- _REQUIRED WORK_
Below are lines of data, and only some are wanted. Please repeat exactly those from the line that has "- Ao tentar" through the line that has "- private: palavra-chave".

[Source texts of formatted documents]

◆ ◆ ◆ ◆ ◆ ◆ ◆

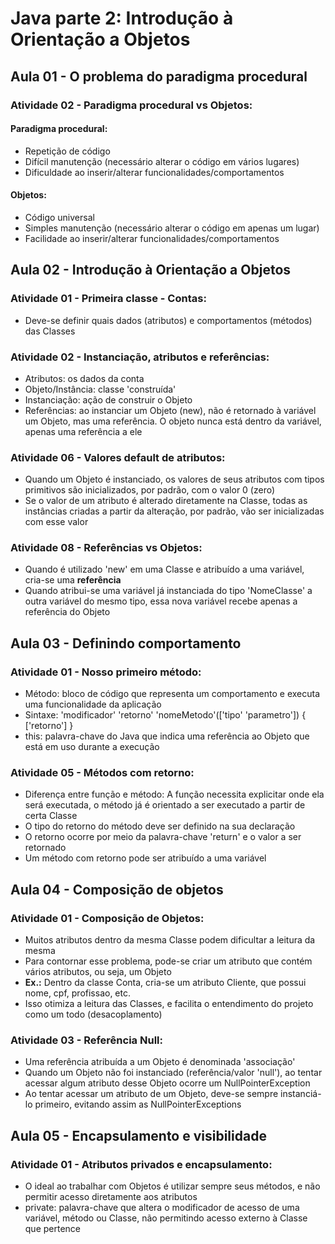 # Java parte 2: Introdução à Orientação a Objetos

## Aula 01 - O problema do paradigma procedural

### Atividade 02 - Paradigma procedural vs Objetos:

#### Paradigma procedural:

- Repetição de código
- Difícil manutenção (necessário alterar o código em vários lugares)
- Dificuldade ao inserir/alterar funcionalidades/comportamentos

#### Objetos:

- Código universal
- Simples manutenção (necessário alterar o código em apenas um lugar)
- Facilidade ao inserir/alterar funcionalidades/comportamentos

## Aula 02 - Introdução à Orientação a Objetos

### Atividade 01 - Primeira classe - Contas:

- Deve-se definir quais dados (atributos) e comportamentos (métodos) das Classes

### Atividade 02 - Instanciação, atributos e referências:

- Atributos: os dados da conta
- Objeto/Instância: classe 'construída'
- Instanciação: ação de construir o Objeto
- Referências: ao instanciar um Objeto (new), não é retornado à variável um Objeto, mas uma referência. O objeto nunca está dentro da variável, apenas uma referência a ele

### Atividade 06 - Valores default de atributos:

- Quando um Objeto é instanciado, os valores de seus atributos com tipos primitivos são inicializados, por padrão, com o valor 0 (zero)
- Se o valor de um atributo é alterado diretamente na Classe, todas as instâncias criadas a partir da alteração, por padrão, vão ser inicializadas com esse valor

### Atividade 08 - Referências vs Objetos:

- Quando é utilizado 'new' em uma Classe e atribuído a uma variável, cria-se uma **referência**
- Quando atribui-se uma variável já instanciada do tipo 'NomeClasse' a outra variável do mesmo tipo, essa nova variável recebe apenas a referência do Objeto


## Aula 03 - Definindo comportamento

### Atividade 01 - Nosso primeiro método:

- Método: bloco de código que representa um comportamento e executa uma funcionalidade da aplicação
- Sintaxe: 'modificador' 'retorno' 'nomeMetodo'(['tipo' 'parametro']) { ['retorno'] }
- this: palavra-chave do Java que indica uma referência ao Objeto que está em uso durante a execução

### Atividade 05 - Métodos com retorno:

- Diferença entre função e método: A função necessita explicitar onde ela será executada, o método já é orientado a ser executado a partir de certa Classe
- O tipo do retorno do método deve ser definido na sua declaração
- O retorno ocorre por meio da palavra-chave 'return' e o valor a ser retornado
- Um método com retorno pode ser atribuído a uma variável


## Aula 04 - Composição de objetos

### Atividade 01 - Composição de Objetos:

- Muitos atributos dentro da mesma Classe podem dificultar a leitura da mesma
- Para contornar esse problema, pode-se criar um atributo que contém vários atributos, ou seja, um Objeto
- **Ex.:** Dentro da classe Conta, cria-se um atributo Cliente, que possui nome, cpf, profissao, etc.
- Isso otimiza a leitura das Classes, e facilita o entendimento do projeto como um todo (desacoplamento)

### Atividade 03 - Referência Null:

- Uma referência atribuída a um Objeto é denominada 'associação'
- Quando um Objeto não foi instanciado (referência/valor 'null'), ao tentar acessar algum atributo desse Objeto ocorre um NullPointerException
- Ao tentar acessar um atributo de um Objeto, deve-se sempre instanciá-lo primeiro, evitando assim as NullPointerExceptions


## Aula 05 - Encapsulamento e visibilidade

### Atividade 01 - Atributos privados e encapsulamento:

- O ideal ao trabalhar com Objetos é utilizar sempre seus métodos, e não permitir acesso diretamente aos atributos
- private: palavra-chave que altera o modificador de acesso de uma variável, método ou Classe, não permitindo acesso externo à Classe que pertence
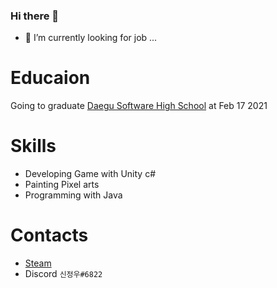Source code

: ### Hi there 👋

- 🔭 I’m currently looking for job ...

# Educaion
Going to graduate [Daegu Software High School](https://namu.wiki/w/%EB%8C%80%EA%B5%AC%EC%86%8C%ED%94%84%ED%8A%B8%EC%9B%A8%EC%96%B4%EA%B3%A0%EB%93%B1%ED%95%99%EA%B5%90) at Feb 17 2021

# Skills
- Developing Game with Unity c#
- Painting Pixel arts
- Programming with Java

# Contacts
- [Steam](https://steamcommunity.com/profiles/76561198061882819/home)
- Discord `신정우#6822`
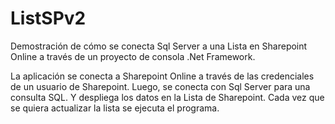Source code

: # ListSPv2

Demostración de cómo se conecta Sql Server a una Lista en Sharepoint Online a través de un proyecto de consola .Net Framework.

La aplicación se conecta a Sharepoint Online a través de las credenciales de un usuario de Sharepoint. Luego, se conecta con Sql Server para una consulta SQL. Y despliega los datos en la Lista de Sharepoint. Cada vez que se quiera actualizar la lista se ejecuta el programa.
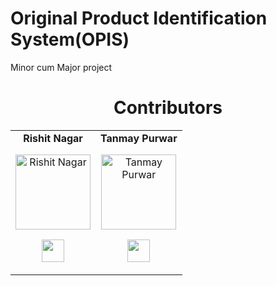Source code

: # Original Product Identification System(OPIS)
Minor cum Major project
<br />
<h1 align="center"> Contributors </h1>
<table align="center">
<tr align="center">
  <td>
<strong>Rishit Nagar</strong>
<p align="center">
<img src = "https://avatars.githubusercontent.com/u/66863001?s=400&v=4"  height="120" alt="Rishit Nagar">
</p>
<p align="center">
<a href = "https://github.com/rn4691"><img src = "http://www.iconninja.com/files/241/825/211/round-collaboration-social-github-code-circle-network-icon.svg" width="36" height = "36"/></a>
  <td>
    <strong>Tanmay Purwar</strong>
<p align="center">
<img src = "https://avatars.githubusercontent.com/u/77978905?v=4"  height="120" alt="Tanmay Purwar">
</p>
<p align="center">
<a href = "https://github.com/TanmayPurwar"><img src = "http://www.iconninja.com/files/241/825/211/round-collaboration-social-github-code-circle-network-icon.svg" width="36" height = "36"/></a>
</table>


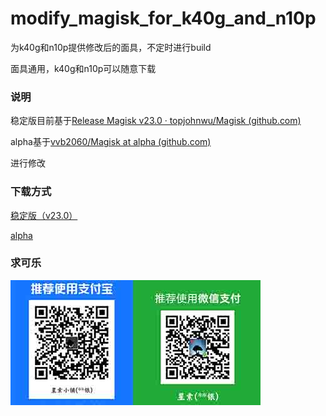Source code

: # modify_magisk_for_k40g_and_n10p

为k40g和n10p提供修改后的面具，不定时进行build

面具通用，k40g和n10p可以随意下载

### 说明

稳定版目前基于[Release Magisk v23.0 · topjohnwu/Magisk (github.com)](https://github.com/topjohnwu/Magisk/releases/tag/v23.0)

alpha基于[vvb2060/Magisk at alpha (github.com)](https://github.com/vvb2060/Magisk/tree/alpha)

进行修改

### 下载方式

[稳定版（v23.0）](https://cdn.jsdelivr.net/gh/carey036/modify_magisk_for_k40g/Magisk_stable.apk)

[alpha](https://cdn.jsdelivr.net/gh/carey036/modify_magisk_for_k40g/Magisk_alpha.apk)

### 求可乐

![zanshang](./zanshang.jpg)

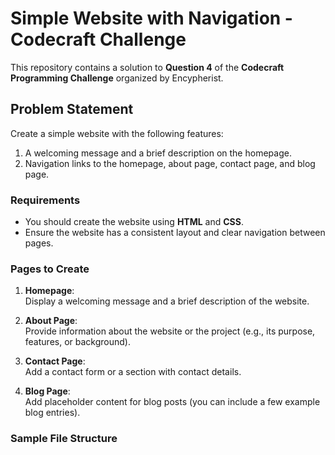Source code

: # Simple Website with Navigation - Codecraft Challenge

This repository contains a solution to **Question 4** of the **Codecraft Programming Challenge** organized by Encypherist.

## Problem Statement

Create a simple website with the following features:

1. A welcoming message and a brief description on the homepage.
2. Navigation links to the homepage, about page, contact page, and blog page.

### Requirements

- You should create the website using **HTML** and **CSS**.
- Ensure the website has a consistent layout and clear navigation between pages.

### Pages to Create

1. **Homepage**:  
   Display a welcoming message and a brief description of the website.

2. **About Page**:  
   Provide information about the website or the project (e.g., its purpose, features, or background).

3. **Contact Page**:  
   Add a contact form or a section with contact details.

4. **Blog Page**:  
   Add placeholder content for blog posts (you can include a few example blog entries).

### Sample File Structure

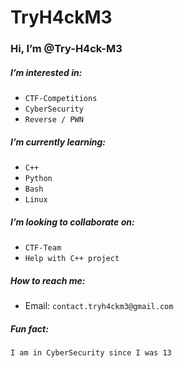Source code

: # TryH4ckM3
### Hi, I’m @Try-H4ck-M3
##### I’m interested in:
- `CTF-Competitions`
- `CyberSecurity`
- `Reverse / PWN`
##### I’m currently learning:
- `C++`
- `Python`
- `Bash`
- `Linux`
##### I’m looking to collaborate on:
- `CTF-Team`
- `Help with C++ project`
##### How to reach me:
- Email: `contact.tryh4ckm3@gmail.com`
##### Fun fact:
`I am in CyberSecurity since I was 13`

<!---
Try-H4ck-M3/Try-H4ck-M3 is a ✨ special ✨ repository because its `README.md` (this file) appears on your GitHub profile.
You can click the Preview link to take a look at your changes.
--->
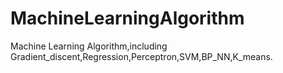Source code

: # MachineLearningAlgorithm
Machine Learning Algorithm,including Gradient_discent,Regression,Perceptron,SVM,BP_NN,K_means.
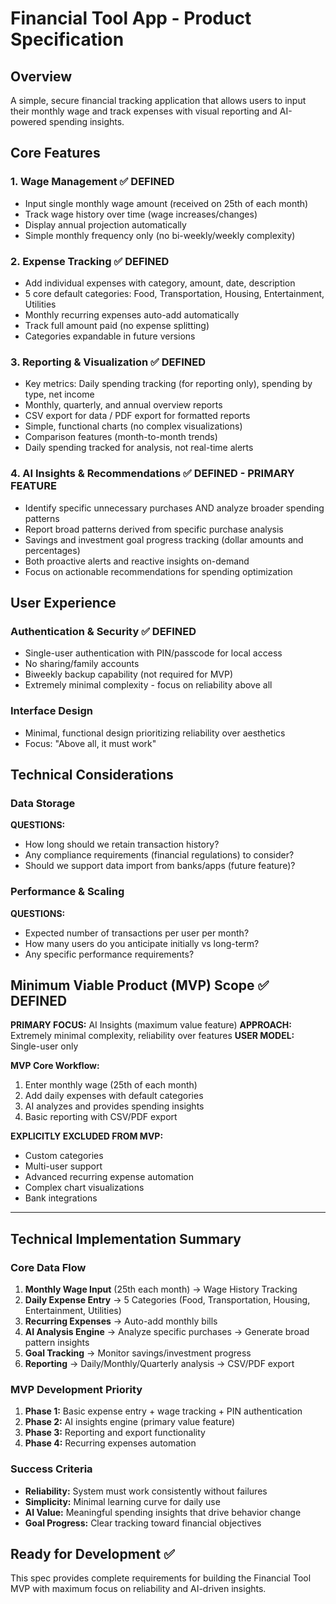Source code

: # Financial Tool App - Product Specification

## Overview
A simple, secure financial tracking application that allows users to input their monthly wage and track expenses with visual reporting and AI-powered spending insights.

## Core Features

### 1. Wage Management ✅ DEFINED
- Input single monthly wage amount (received on 25th of each month)
- Track wage history over time (wage increases/changes)
- Display annual projection automatically
- Simple monthly frequency only (no bi-weekly/weekly complexity)

### 2. Expense Tracking ✅ DEFINED
- Add individual expenses with category, amount, date, description
- 5 core default categories: Food, Transportation, Housing, Entertainment, Utilities
- Monthly recurring expenses auto-add automatically
- Track full amount paid (no expense splitting)
- Categories expandable in future versions

### 3. Reporting & Visualization ✅ DEFINED
- Key metrics: Daily spending tracking (for reporting only), spending by type, net income
- Monthly, quarterly, and annual overview reports
- CSV export for data / PDF export for formatted reports
- Simple, functional charts (no complex visualizations)
- Comparison features (month-to-month trends)
- Daily spending tracked for analysis, not real-time alerts

### 4. AI Insights & Recommendations ✅ DEFINED - **PRIMARY FEATURE**
- Identify specific unnecessary purchases AND analyze broader spending patterns
- Report broad patterns derived from specific purchase analysis
- Savings and investment goal progress tracking (dollar amounts and percentages)
- Both proactive alerts and reactive insights on-demand
- Focus on actionable recommendations for spending optimization

## User Experience

### Authentication & Security ✅ DEFINED
- Single-user authentication with PIN/passcode for local access
- No sharing/family accounts
- Biweekly backup capability (not required for MVP)
- Extremely minimal complexity - focus on reliability above all

### Interface Design
- Minimal, functional design prioritizing reliability over aesthetics
- Focus: "Above all, it must work"

## Technical Considerations

### Data Storage
**QUESTIONS:**
- How long should we retain transaction history?
- Any compliance requirements (financial regulations) to consider?
- Should we support data import from banks/apps (future feature)?

### Performance & Scaling
**QUESTIONS:**
- Expected number of transactions per user per month?
- How many users do you anticipate initially vs long-term?
- Any specific performance requirements?

## Minimum Viable Product (MVP) Scope ✅ DEFINED

**PRIMARY FOCUS:** AI Insights (maximum value feature)
**APPROACH:** Extremely minimal complexity, reliability over features
**USER MODEL:** Single-user only

**MVP Core Workflow:**
1. Enter monthly wage (25th of each month)
2. Add daily expenses with default categories
3. AI analyzes and provides spending insights
4. Basic reporting with CSV/PDF export

**EXPLICITLY EXCLUDED FROM MVP:**
- Custom categories
- Multi-user support
- Advanced recurring expense automation
- Complex chart visualizations
- Bank integrations

---

## Technical Implementation Summary

### Core Data Flow
1. **Monthly Wage Input** (25th each month) → Wage History Tracking
2. **Daily Expense Entry** → 5 Categories (Food, Transportation, Housing, Entertainment, Utilities)
3. **Recurring Expenses** → Auto-add monthly bills
4. **AI Analysis Engine** → Analyze specific purchases → Generate broad pattern insights
5. **Goal Tracking** → Monitor savings/investment progress
6. **Reporting** → Daily/Monthly/Quarterly analysis → CSV/PDF export

### MVP Development Priority
1. **Phase 1:** Basic expense entry + wage tracking + PIN authentication
2. **Phase 2:** AI insights engine (primary value feature)
3. **Phase 3:** Reporting and export functionality
4. **Phase 4:** Recurring expenses automation

### Success Criteria
- **Reliability:** System must work consistently without failures
- **Simplicity:** Minimal learning curve for daily use
- **AI Value:** Meaningful spending insights that drive behavior change
- **Goal Progress:** Clear tracking toward financial objectives

## Ready for Development ✅
This spec provides complete requirements for building the Financial Tool MVP with maximum focus on reliability and AI-driven insights.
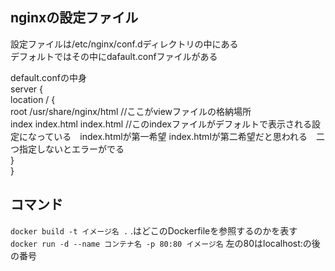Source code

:## nginxの設定ファイル
設定ファイルは/etc/nginx/conf.dディレクトリの中にある<br>
デフォルトではその中にdafault.confファイルがある<br>


default.confの中身<br>
server {<br>
    location / {<br>
        root /usr/share/nginx/html  //ここがviewファイルの格納場所 <br>
        index index.html index.html //このindexファイルがデフォルトで表示される設定になっている　index.htmlが第一希望 index.htmlが第二希望だと思われる　二つ指定しないとエラーがでる <br>
    } <br>
} <br>


## コマンド
`docker build -t イメージ名 .` .はどこのDockerfileを参照するのかを表す <br>
`docker run -d --name コンテナ名 -p 80:80 イメージ名` 左の80はlocalhost:の後の番号 <br>
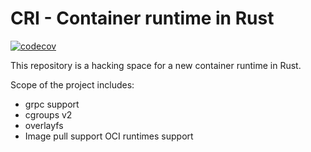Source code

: # CRI - Container runtime in Rust

[![codecov](https://codecov.io/gh/cri-o/cri/branch/master/graph/badge.svg)](https://codecov.io/gh/cri-o/cri)

This repository is a hacking space for a new container runtime in Rust. 

Scope of the project includes:
* grpc support
* cgroups v2
* overlayfs 
* Image pull support 
 OCI runtimes support
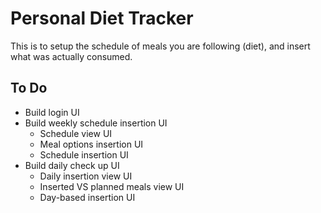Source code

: # Personal Diet Tracker

This is to setup the schedule of meals you are following (diet), and insert what was actually consumed.

## To Do

- Build login UI
- Build weekly schedule insertion UI
  - Schedule view UI
  - Meal options insertion UI
  - Schedule insertion UI
- Build daily check up UI
  - Daily insertion view UI
  - Inserted VS planned meals view UI
  - Day-based insertion UI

◆ ◆ ◆ ◆ ◆ ◆ ◆

- _ANSWER_
- Ao tentar acessar um atributo de um Objeto, deve-se sempre instanciá-lo primeiro, evitando assim as NullPointerExceptions


## Aula 05 - Encapsulamento e visibilidade

### Atividade 01 - Atributos privados e encapsulamento:

- O ideal ao trabalhar com Objetos é utilizar sempre seus métodos, e não permitir acesso diretamente aos atributos
- private: palavra-chave que altera o modificador de acesso de uma variável, método ou Classe, não permitindo acesso externo à Classe que pertence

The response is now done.